**Task directions:** The entries that follow include a run beginning at the line with "- [Code](https://support.typora.io/Markdown-Reference/#code)" and ending at the line with "## Block Elements"; restate that run word for word and leave the rest out.

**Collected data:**
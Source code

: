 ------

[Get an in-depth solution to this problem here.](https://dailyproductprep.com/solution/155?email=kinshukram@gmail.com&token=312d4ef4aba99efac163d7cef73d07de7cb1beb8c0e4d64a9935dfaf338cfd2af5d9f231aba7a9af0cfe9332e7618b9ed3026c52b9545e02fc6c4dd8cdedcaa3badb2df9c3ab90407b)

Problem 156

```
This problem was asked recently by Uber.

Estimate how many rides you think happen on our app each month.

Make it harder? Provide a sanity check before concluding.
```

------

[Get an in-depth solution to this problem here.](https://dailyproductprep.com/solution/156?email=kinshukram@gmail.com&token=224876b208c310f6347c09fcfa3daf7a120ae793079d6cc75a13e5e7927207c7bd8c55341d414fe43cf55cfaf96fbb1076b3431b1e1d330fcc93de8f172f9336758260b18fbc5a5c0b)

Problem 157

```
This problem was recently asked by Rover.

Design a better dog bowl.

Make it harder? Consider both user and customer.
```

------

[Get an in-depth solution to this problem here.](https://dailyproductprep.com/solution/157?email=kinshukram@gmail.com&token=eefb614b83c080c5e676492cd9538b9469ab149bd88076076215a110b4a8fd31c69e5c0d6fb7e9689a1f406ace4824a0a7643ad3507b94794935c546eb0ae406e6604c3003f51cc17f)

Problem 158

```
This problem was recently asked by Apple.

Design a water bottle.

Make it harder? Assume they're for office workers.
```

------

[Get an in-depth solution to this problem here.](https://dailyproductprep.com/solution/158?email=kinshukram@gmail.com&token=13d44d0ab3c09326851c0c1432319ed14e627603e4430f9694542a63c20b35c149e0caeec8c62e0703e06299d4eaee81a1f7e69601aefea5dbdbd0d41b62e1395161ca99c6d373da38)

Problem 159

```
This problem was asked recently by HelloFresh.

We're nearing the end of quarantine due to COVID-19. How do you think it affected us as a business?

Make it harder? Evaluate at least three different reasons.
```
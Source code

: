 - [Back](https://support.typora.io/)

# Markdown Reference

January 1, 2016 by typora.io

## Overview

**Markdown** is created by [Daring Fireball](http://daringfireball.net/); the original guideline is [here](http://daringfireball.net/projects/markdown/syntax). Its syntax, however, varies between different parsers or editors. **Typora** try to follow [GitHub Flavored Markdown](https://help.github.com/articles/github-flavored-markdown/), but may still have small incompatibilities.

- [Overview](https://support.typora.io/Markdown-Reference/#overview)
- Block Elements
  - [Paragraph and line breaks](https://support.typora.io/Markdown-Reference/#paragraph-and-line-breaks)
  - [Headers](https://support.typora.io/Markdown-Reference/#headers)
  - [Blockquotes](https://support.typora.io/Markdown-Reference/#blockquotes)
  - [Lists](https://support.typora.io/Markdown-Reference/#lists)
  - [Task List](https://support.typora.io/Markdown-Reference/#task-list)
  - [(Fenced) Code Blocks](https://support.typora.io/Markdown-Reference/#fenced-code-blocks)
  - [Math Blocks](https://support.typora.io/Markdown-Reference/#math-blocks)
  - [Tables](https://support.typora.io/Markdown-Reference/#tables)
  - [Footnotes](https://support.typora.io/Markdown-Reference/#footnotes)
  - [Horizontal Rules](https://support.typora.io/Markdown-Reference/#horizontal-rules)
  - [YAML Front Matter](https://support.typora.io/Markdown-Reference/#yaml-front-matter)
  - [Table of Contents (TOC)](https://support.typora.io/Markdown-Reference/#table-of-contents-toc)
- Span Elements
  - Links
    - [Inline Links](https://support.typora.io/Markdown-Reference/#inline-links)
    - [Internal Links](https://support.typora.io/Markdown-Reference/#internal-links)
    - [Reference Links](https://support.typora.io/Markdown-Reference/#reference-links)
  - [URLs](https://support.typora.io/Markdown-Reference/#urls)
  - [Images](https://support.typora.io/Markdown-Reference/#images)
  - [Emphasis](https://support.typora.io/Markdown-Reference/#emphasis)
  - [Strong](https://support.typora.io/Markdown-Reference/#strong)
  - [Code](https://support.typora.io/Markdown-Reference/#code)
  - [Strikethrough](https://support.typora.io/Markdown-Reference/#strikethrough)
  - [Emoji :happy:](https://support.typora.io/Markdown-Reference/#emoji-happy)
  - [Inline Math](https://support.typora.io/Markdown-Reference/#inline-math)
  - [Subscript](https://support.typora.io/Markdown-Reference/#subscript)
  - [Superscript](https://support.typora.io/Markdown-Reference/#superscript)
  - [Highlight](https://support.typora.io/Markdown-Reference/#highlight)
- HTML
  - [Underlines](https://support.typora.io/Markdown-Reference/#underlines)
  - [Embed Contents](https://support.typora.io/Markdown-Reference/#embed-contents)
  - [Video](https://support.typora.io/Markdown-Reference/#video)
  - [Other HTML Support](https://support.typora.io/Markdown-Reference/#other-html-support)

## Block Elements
...
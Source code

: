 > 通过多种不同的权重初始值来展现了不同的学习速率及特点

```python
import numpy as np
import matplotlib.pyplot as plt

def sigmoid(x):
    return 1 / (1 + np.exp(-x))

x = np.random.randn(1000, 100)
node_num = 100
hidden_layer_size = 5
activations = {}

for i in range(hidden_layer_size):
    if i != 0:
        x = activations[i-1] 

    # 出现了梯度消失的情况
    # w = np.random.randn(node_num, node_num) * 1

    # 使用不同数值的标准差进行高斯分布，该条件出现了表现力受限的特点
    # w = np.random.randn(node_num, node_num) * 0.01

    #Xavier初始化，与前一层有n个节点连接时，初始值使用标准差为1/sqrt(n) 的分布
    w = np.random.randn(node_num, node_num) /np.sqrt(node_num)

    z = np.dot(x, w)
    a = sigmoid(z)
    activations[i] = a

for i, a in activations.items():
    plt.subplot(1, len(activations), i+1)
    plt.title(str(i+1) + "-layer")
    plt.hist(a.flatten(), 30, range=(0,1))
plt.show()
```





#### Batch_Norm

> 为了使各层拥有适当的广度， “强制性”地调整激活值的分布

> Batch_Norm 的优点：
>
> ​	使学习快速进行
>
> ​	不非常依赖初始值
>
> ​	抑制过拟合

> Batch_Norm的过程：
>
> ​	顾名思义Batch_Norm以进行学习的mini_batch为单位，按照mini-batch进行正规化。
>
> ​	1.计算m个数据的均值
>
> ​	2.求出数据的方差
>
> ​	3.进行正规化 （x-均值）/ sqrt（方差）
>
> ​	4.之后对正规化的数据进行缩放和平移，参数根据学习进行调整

**Expected output:**
  - [Code](https://support.typora.io/Markdown-Reference/#code)
  - [Strikethrough](https://support.typora.io/Markdown-Reference/#strikethrough)
  - [Emoji :happy:](https://support.typora.io/Markdown-Reference/#emoji-happy)
  - [Inline Math](https://support.typora.io/Markdown-Reference/#inline-math)
  - [Subscript](https://support.typora.io/Markdown-Reference/#subscript)
  - [Superscript](https://support.typora.io/Markdown-Reference/#superscript)
  - [Highlight](https://support.typora.io/Markdown-Reference/#highlight)
- HTML
  - [Underlines](https://support.typora.io/Markdown-Reference/#underlines)
  - [Embed Contents](https://support.typora.io/Markdown-Reference/#embed-contents)
  - [Video](https://support.typora.io/Markdown-Reference/#video)
  - [Other HTML Support](https://support.typora.io/Markdown-Reference/#other-html-support)

## Block Elements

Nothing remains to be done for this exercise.